* EXERCISE DESCRIPTION
Copy out the lines of the material that include the string "matice".
**** RECORDS PROVIDED
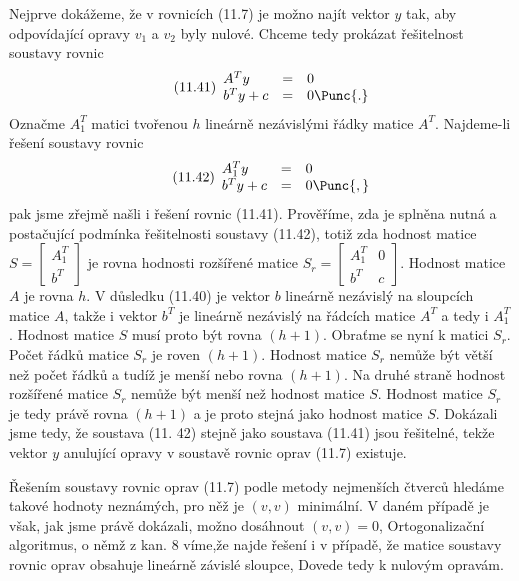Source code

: Nejprve dokážeme, že v rovnicích (11.7) je možno najít vektor $y$ tak,
aby odpovídající opravy $v_1$ a $v_2$ byly nulové. Chceme tedy
prokázat řešitelnost soustavy rovnic
%
\begin{align*}
  \tag{11.41}
  \begin{array}{lll}
  A^Ty     & =& 0 \\
  b^Ty + c & =& 0 \Punc{.}
  \end{array}
\end{align*}
%
Označme $A_1^T$ matici tvořenou $h$ lineárně nezávislými řádky matice
$A^T$. Najdeme-li řešení soustavy rovnic
%
\begin{align*}
  \tag{11.42}
  \begin{array}{lll}
  A_1^Ty   & =& 0 \\
  b^Ty + c & =& 0 \Punc{,}
  \end{array}
\end{align*}
%
pak jsme zřejmě našli i řešení rovnic (11.41). Prověříme, zda
je splněna nutná a postačující podmínka řešitelnosti soustavy
(11.42), totiž zda hodnost matice
%
$ S = \left[\begin{array}{c}A_1^T \\ b^T \end{array} \right] $
%
je rovna hodnosti rozšířené matice 
%
$
S_r = \left[
  \begin{array}{cc}
    A_1^T & 0 \\ b^T & c
  \end{array}
  \right]
$.
%
Hodnost matice $A$ je rovna $h$.  V důsledku (11.40) je vektor $b$
lineárně nezávislý na sloupcích matice $A$, takže i vektor $b^T$ je
lineárně nezávislý na řádcích matice $A^T$ a tedy i $A_1^T$. Hodnost
matice $S$ musí proto být rovna $(h+1)$.  Obraťme se nyní k matici
$S_r$. Počet řádků matice $S_r$ je roven $(h+1)$.  Hodnost matice
$S_r$ nemůže být větší než počet řádků a tudíž je menší nebo rovna
$(h+1)$.  Na druhé straně hodnost rozšířené matice $S_r$ nemůže být
menší než hodnost matice $S$.  Hodnost matice $S_r$ je tedy právě
rovna $(h+1)$ a je proto stejná jako hodnost matice $S$. Dokázali jsme
tedy, že soustava (11. 42) stejně jako soustava (11.41) jsou
řešitelné, tekže vektor $y$ anulující opravy v soustavě rovnic oprav
(11.7) existuje.

Řešením soustavy rovnic oprav (11.7) podle metody nejmenších
čtverců hledáme takové hodnoty neznámých, pro něž je $(v,v)$
minimální. V daném případě je však, jak jsme právě dokázali,
možno dosáhnout $(v,v) = 0$, Ortogonalizační algoritmus, o němž z
kan. 8 víme,že najde řešení i v případě, že matice soustavy
rovnic oprav obsahuje lineárně závislé sloupce, Dovede tedy k
nulovým opravám.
********
* RESPONSE TO THIS TASK
Označme $A_1^T$ matici tvořenou $h$ lineárně nezávislými řádky matice
(11.42), totiž zda hodnost matice
je rovna hodnosti rozšířené matice 
Hodnost matice $A$ je rovna $h$.  V důsledku (11.40) je vektor $b$
lineárně nezávislý na sloupcích matice $A$, takže i vektor $b^T$ je
lineárně nezávislý na řádcích matice $A^T$ a tedy i $A_1^T$. Hodnost
matice $S$ musí proto být rovna $(h+1)$.  Obraťme se nyní k matici
$S_r$. Počet řádků matice $S_r$ je roven $(h+1)$.  Hodnost matice
$(h+1)$.  Na druhé straně hodnost rozšířené matice $S_r$ nemůže být
menší než hodnost matice $S$.  Hodnost matice $S_r$ je tedy právě
rovna $(h+1)$ a je proto stejná jako hodnost matice $S$. Dokázali jsme
kan. 8 víme,že najde řešení i v případě, že matice soustavy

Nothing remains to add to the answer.